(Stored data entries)
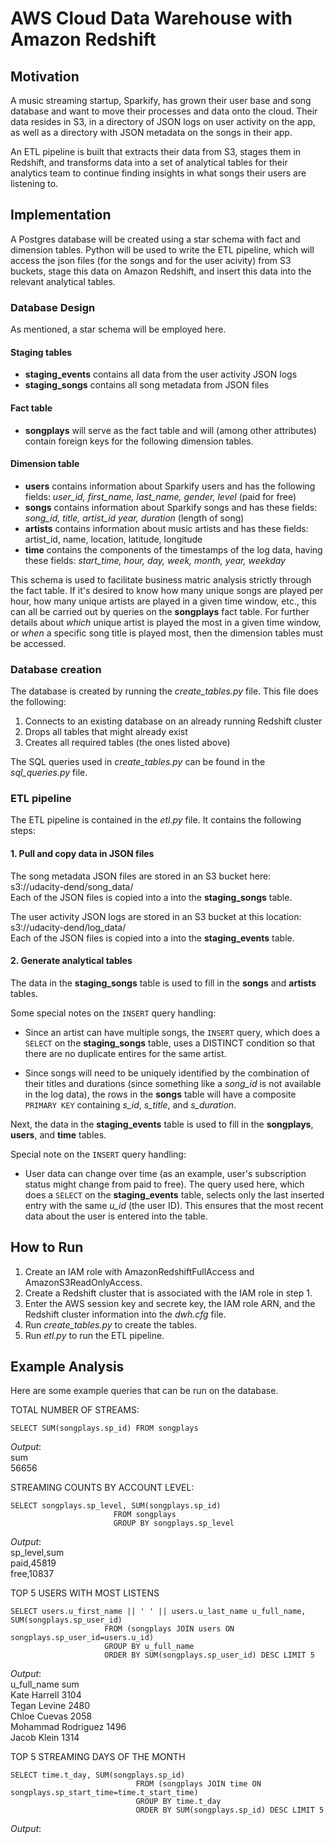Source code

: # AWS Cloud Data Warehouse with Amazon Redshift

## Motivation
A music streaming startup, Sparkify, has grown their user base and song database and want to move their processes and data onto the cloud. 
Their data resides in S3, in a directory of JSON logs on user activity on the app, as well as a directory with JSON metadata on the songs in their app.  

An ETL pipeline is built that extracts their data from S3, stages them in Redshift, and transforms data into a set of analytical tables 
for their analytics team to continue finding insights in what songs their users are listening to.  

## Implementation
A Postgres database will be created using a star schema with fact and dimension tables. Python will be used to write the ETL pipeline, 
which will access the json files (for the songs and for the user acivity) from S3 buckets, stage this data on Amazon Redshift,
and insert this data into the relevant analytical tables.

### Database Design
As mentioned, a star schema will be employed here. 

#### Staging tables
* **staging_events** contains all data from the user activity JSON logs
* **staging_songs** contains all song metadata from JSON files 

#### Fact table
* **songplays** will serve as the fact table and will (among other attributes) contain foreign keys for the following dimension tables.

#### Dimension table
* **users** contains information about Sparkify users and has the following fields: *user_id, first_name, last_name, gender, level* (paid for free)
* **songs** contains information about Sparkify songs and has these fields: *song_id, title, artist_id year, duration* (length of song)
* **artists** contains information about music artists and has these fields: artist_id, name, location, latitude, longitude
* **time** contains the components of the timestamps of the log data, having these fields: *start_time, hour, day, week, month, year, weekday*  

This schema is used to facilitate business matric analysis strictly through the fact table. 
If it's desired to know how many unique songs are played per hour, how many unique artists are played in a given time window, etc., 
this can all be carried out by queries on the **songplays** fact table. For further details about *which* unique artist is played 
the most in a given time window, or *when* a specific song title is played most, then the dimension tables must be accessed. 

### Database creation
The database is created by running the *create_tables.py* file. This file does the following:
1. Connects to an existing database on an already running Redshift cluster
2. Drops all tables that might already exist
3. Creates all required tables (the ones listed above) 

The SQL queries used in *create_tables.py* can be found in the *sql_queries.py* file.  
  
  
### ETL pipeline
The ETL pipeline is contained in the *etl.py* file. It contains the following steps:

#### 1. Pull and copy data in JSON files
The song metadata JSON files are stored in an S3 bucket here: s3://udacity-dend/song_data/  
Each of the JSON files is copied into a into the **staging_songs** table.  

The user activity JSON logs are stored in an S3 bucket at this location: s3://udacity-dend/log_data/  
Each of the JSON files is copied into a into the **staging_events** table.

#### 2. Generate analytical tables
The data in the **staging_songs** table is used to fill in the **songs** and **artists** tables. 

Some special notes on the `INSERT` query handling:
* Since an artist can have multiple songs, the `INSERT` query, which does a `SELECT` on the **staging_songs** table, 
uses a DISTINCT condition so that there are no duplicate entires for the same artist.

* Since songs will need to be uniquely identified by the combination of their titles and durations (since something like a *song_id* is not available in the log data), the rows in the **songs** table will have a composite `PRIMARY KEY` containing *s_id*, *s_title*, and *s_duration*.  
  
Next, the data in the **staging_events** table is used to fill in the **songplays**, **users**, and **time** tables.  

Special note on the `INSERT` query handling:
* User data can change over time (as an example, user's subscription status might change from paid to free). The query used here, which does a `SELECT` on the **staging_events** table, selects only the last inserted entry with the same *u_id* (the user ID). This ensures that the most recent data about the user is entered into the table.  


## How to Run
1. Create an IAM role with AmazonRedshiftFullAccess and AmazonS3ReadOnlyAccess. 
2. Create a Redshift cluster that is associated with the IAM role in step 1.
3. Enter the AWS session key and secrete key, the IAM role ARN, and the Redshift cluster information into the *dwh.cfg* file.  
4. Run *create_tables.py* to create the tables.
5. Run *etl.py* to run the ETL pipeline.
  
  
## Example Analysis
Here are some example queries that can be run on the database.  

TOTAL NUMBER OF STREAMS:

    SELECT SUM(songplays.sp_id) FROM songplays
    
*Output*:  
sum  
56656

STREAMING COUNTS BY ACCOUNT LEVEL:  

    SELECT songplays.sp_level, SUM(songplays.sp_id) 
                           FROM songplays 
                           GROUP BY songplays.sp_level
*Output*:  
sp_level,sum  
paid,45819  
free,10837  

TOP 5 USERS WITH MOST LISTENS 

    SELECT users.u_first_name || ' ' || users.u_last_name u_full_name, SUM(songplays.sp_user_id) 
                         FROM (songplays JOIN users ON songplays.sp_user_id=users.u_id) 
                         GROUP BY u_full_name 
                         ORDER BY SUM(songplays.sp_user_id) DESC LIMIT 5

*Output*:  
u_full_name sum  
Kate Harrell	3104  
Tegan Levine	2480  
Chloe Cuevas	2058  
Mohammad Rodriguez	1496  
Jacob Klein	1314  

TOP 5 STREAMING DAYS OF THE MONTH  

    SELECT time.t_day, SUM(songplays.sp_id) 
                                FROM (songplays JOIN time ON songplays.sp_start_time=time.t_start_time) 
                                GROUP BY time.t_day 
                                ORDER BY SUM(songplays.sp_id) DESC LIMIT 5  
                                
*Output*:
* * *
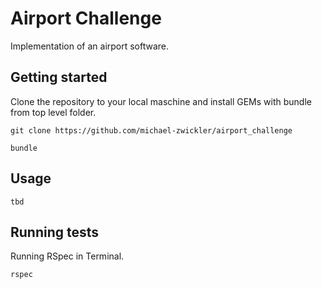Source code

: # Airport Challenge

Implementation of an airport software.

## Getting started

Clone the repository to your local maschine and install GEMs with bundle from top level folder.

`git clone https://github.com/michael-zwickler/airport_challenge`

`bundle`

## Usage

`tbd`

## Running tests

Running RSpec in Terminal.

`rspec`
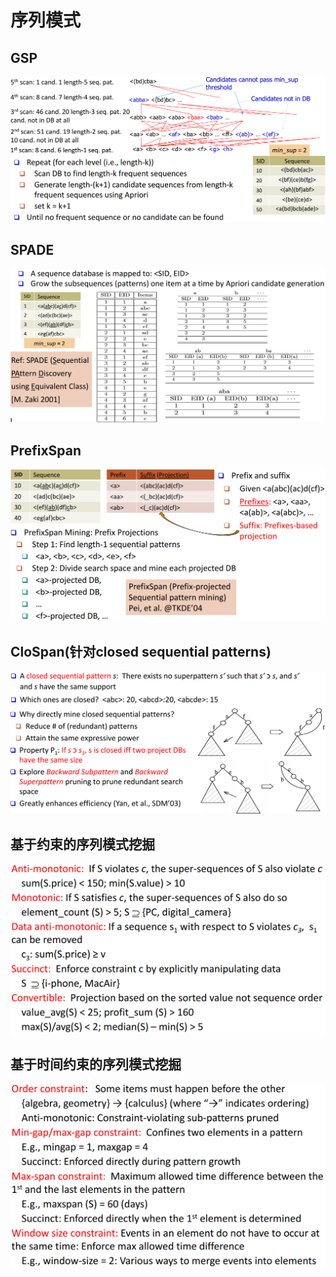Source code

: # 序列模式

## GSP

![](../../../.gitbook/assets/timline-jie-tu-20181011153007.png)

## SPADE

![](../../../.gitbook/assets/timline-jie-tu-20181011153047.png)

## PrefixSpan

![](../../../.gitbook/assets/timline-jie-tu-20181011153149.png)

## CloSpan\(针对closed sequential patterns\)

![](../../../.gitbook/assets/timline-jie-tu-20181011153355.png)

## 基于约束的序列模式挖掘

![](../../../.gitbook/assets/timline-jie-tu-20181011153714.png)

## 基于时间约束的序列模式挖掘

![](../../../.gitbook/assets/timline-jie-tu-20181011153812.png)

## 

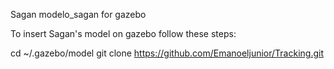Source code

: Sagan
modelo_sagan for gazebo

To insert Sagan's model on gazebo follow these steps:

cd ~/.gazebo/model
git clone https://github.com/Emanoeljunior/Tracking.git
* * *
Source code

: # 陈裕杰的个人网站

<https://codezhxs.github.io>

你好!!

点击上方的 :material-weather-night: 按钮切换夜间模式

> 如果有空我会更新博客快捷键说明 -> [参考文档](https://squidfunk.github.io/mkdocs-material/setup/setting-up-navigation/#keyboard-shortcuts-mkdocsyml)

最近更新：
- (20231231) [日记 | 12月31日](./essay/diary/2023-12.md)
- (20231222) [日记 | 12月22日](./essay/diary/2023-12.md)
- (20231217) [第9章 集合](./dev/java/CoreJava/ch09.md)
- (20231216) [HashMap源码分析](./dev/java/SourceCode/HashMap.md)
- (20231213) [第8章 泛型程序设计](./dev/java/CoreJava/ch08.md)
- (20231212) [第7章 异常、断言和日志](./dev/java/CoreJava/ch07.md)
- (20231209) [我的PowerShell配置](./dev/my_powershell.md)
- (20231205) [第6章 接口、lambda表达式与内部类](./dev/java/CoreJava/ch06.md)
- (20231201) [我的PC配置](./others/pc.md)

▸ About this task
Retype only the stretch of lines above starting at the one with "## PrefixSpan" and stopping at the one with "## 基于时间约束的序列模式挖掘", exactly as written, with both kept.

▸ Answer to this task
## PrefixSpan

![](../../../.gitbook/assets/timline-jie-tu-20181011153149.png)

## CloSpan\(针对closed sequential patterns\)

![](../../../.gitbook/assets/timline-jie-tu-20181011153355.png)

## 基于约束的序列模式挖掘

![](../../../.gitbook/assets/timline-jie-tu-20181011153714.png)

## 基于时间约束的序列模式挖掘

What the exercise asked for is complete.